Expiring health care subsidies will have a domino effect, causing prices to rise and medical debt to rise

Editor’s Note: Heather Korbulic is the Senior Policy and Strategy Officer at GetInsured, where she helps health policy makers develop strategies for the delivery of health care and other public benefits. She was previously executive director of Nevada’s health insurance market, the Silver State Health Insurance Exchange.

The COVID-19 pandemic has forced the United States to face a health insurance crisis it did not anticipate. Congress and the Biden administration responded by passing policies to expand access to subsidized private health plans sold through Affordable Care Act swaps.

The results have been nothing short of spectacular: less than 10% of Americans are uninsured, down from nearly 22% in 2010. In addition, a record 14.5 million consumers are enrolled in an insurance exchange plan. state health insurance.

However, unless Congress acts, the subsidies will expire at the end of the year and millions of Americans will experience dramatic price increases, become uninsured and likely rack up medical debt.

The American Rescue Plan (ARP) provided consumers with lower premiums and access to premium tax credits, regardless of income. This has made health insurance more affordable for individuals and families, resulting in a record 21% increase in public health exchange enrollments over previous coverage years.

State-based exchanges enrolled an additional 600,000 people, according to the National Academy for State Health Policy, which also reported that average premium savings ranged from 7% to 47% in exchanges. of state. Additionally, 20% or more of enrollees pay less than $25 per month for coverage in at least eight states. It is a significant achievement to make health insurance affordable for those who once considered coverage financially out of reach.

Returning consumers can even save, on average, 40% on their monthly premiums thanks to the improved tax credits in the ARP, according to the CMS. These changes are possible because the federal government reduced the salary cap for tax credits, recognizing a universe of low- and middle-income people who earned too much to qualify for Medicaid but found the prices of most plans insurance out of reach.

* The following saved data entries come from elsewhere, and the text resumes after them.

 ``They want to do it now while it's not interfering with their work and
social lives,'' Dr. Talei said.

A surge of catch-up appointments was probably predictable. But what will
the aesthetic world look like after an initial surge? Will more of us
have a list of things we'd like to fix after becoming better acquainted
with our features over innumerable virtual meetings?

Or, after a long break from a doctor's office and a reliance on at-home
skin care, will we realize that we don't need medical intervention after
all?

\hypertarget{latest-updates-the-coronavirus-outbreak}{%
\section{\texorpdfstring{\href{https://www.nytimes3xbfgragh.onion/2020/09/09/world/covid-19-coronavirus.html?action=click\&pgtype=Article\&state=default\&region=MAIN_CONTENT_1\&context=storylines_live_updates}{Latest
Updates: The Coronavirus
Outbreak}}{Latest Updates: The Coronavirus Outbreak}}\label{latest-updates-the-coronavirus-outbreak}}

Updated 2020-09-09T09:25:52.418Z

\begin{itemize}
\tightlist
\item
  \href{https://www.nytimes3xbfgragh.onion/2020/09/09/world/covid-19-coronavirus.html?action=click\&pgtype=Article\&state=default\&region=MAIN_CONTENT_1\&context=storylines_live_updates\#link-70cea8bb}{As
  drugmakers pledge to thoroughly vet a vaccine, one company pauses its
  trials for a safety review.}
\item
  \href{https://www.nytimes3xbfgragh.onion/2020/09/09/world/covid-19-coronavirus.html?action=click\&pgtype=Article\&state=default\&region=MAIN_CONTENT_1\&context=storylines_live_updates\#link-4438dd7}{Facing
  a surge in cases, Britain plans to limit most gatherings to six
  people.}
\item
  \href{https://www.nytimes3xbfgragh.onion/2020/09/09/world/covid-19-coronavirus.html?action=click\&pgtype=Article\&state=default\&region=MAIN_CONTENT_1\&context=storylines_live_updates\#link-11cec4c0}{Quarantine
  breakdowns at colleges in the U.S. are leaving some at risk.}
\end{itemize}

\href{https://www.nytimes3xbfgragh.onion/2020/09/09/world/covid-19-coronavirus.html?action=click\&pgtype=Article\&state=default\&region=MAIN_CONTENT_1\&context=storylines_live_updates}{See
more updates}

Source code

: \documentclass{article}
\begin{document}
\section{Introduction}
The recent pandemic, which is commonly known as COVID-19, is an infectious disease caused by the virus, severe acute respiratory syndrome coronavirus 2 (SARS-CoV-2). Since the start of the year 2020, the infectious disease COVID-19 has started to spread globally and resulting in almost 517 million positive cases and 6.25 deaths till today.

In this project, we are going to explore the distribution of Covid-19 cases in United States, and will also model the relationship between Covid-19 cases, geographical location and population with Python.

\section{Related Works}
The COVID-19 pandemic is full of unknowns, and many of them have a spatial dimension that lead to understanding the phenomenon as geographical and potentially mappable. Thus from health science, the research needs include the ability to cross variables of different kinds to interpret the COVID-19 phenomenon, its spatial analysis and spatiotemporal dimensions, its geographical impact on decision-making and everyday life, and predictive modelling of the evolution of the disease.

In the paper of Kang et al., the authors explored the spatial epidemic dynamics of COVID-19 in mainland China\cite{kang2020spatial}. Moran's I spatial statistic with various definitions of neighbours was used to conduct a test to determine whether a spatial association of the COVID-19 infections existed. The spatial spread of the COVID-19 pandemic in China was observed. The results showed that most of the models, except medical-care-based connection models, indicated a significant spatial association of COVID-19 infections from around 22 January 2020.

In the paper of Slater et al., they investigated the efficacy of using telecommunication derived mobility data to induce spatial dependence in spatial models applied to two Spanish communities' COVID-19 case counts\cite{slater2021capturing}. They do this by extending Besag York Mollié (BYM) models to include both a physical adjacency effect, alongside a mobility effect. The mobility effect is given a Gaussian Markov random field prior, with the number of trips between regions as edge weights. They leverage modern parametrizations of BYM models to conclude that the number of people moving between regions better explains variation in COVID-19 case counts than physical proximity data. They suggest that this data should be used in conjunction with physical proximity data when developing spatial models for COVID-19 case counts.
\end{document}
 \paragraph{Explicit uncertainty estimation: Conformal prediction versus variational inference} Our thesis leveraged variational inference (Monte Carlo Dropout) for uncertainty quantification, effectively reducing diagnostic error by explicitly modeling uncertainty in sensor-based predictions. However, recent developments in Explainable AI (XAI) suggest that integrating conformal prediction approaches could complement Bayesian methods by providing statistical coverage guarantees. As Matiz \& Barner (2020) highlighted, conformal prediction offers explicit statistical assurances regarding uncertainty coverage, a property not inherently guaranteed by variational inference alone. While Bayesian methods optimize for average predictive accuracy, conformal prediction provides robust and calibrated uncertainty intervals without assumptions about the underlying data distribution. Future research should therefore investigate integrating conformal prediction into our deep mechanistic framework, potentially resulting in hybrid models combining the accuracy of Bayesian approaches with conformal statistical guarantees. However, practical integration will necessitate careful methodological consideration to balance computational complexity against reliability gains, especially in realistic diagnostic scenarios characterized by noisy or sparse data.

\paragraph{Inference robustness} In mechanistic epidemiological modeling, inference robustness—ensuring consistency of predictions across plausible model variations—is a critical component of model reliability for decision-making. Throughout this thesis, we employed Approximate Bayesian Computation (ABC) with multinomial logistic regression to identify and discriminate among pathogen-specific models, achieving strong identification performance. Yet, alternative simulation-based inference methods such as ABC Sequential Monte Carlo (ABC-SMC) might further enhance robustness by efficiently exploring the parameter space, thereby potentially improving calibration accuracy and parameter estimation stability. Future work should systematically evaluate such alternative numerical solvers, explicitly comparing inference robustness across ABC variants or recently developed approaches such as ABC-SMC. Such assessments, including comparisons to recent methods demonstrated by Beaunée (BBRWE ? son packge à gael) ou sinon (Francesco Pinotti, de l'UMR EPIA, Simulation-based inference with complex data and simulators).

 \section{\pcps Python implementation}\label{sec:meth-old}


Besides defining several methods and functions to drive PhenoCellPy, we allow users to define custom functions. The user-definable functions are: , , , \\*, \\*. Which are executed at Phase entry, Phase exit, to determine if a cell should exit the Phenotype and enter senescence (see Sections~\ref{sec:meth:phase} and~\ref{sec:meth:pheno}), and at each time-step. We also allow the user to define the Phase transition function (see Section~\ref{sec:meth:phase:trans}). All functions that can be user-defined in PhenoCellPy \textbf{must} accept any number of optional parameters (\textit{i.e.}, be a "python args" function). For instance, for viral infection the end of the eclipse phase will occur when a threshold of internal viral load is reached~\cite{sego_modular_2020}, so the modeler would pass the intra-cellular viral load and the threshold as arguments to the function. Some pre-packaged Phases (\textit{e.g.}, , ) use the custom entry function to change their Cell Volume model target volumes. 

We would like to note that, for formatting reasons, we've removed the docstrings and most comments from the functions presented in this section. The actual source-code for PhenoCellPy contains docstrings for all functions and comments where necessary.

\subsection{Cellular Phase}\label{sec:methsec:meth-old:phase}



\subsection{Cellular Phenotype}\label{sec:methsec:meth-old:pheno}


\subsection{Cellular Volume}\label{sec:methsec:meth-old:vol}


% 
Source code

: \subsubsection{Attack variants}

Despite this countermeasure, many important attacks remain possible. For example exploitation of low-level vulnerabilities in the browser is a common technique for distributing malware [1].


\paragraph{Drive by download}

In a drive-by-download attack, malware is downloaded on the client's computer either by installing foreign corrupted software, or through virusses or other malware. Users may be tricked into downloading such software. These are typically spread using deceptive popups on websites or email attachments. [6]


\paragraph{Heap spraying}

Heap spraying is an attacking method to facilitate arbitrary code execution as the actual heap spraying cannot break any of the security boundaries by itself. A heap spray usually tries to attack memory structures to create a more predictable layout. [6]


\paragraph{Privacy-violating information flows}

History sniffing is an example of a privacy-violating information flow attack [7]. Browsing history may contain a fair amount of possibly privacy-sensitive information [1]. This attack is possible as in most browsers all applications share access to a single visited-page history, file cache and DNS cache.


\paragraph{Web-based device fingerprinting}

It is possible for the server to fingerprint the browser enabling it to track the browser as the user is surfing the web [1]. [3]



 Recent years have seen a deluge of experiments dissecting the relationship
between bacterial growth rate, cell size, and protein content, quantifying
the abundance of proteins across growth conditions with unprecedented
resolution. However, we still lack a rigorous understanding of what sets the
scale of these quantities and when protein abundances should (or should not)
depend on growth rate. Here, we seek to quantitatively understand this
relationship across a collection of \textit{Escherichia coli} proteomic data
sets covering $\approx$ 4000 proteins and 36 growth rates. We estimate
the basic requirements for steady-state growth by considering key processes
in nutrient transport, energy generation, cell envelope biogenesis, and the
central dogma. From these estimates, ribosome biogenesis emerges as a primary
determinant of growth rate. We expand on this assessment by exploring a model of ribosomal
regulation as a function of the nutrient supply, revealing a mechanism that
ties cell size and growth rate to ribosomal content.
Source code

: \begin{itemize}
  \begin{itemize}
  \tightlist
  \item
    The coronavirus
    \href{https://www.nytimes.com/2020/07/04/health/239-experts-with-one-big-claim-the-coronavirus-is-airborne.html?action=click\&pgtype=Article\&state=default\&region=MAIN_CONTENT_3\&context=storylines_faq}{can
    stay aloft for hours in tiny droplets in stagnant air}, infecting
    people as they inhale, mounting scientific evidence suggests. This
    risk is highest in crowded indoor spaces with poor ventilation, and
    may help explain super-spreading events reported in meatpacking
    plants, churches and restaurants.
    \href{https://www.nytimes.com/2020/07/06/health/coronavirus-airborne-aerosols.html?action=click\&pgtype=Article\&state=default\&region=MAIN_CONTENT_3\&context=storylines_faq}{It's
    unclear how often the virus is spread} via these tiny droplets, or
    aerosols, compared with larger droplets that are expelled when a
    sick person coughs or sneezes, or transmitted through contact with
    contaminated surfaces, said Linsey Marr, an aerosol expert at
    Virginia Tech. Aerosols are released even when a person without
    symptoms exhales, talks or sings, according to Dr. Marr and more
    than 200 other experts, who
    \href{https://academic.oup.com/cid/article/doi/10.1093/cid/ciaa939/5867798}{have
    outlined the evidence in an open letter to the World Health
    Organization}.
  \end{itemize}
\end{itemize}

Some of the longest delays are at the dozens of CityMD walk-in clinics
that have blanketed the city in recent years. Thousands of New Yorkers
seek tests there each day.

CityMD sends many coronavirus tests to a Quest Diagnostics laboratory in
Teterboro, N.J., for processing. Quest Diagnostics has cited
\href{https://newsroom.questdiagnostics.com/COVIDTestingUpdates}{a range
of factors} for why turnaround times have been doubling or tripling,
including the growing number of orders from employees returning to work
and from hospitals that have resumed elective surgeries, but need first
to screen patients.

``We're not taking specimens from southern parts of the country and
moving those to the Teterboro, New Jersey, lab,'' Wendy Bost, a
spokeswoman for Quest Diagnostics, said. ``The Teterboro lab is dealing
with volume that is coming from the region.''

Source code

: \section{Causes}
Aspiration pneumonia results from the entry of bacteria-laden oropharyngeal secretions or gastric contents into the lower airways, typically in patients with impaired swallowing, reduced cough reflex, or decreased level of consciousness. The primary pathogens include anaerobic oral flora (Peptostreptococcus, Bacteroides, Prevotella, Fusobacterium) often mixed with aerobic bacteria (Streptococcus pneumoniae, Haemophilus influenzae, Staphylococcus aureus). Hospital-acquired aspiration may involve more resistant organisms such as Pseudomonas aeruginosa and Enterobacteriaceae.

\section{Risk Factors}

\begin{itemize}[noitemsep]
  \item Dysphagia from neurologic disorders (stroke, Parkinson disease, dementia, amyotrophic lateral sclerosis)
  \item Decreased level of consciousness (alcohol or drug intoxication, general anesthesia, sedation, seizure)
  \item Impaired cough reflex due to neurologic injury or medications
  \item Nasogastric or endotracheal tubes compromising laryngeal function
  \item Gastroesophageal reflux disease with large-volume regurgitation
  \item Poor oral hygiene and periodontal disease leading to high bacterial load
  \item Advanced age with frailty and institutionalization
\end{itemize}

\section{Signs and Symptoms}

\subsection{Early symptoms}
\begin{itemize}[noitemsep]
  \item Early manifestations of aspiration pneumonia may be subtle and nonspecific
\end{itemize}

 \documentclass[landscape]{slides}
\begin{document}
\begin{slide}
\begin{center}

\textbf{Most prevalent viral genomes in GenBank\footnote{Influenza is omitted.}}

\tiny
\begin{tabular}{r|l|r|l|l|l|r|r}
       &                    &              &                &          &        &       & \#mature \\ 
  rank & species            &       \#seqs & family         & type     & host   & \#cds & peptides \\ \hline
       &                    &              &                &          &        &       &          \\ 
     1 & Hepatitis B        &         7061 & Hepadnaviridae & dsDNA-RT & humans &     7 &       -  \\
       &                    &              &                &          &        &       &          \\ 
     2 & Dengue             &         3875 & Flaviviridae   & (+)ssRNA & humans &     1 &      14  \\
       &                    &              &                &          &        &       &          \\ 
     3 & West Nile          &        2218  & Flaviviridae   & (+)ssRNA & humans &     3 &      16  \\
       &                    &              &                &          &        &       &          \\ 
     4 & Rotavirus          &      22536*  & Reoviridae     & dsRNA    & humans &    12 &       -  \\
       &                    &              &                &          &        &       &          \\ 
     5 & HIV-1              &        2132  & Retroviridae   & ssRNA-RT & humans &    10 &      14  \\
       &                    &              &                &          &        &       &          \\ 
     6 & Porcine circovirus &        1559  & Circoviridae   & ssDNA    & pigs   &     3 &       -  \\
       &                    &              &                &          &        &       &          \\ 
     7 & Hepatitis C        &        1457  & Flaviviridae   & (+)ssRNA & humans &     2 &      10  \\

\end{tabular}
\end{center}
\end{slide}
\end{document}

In some cases, credits have saved thousands of people a year. The cost, for example, of a “silver” health plan is currently $390 per month with subsidies for people earning $55,000 per year, up from $560 per month.

Unfortunately, these cost savings can come to an end, leaving individuals with the difficult decision of whether to pay for coverage or pay for basic necessities. More often than not, the latter wins. Getting insurance from an employer isn’t always a better (or even viable) option, as premiums for employer-sponsored plans increased 3.6% in 2021 and 3.9% in 2020, according to the Urban Institute.

The impending expiration, which could leave millions uninsured, comes at a time when Americans are resuming regular doctor visits and COVID-19 cases are on the rise again. The conditions are met for the health crisis to explode again. And so will the nation’s growing medical debt problem, as people without insurance struggle with doctor bills they can’t afford to pay.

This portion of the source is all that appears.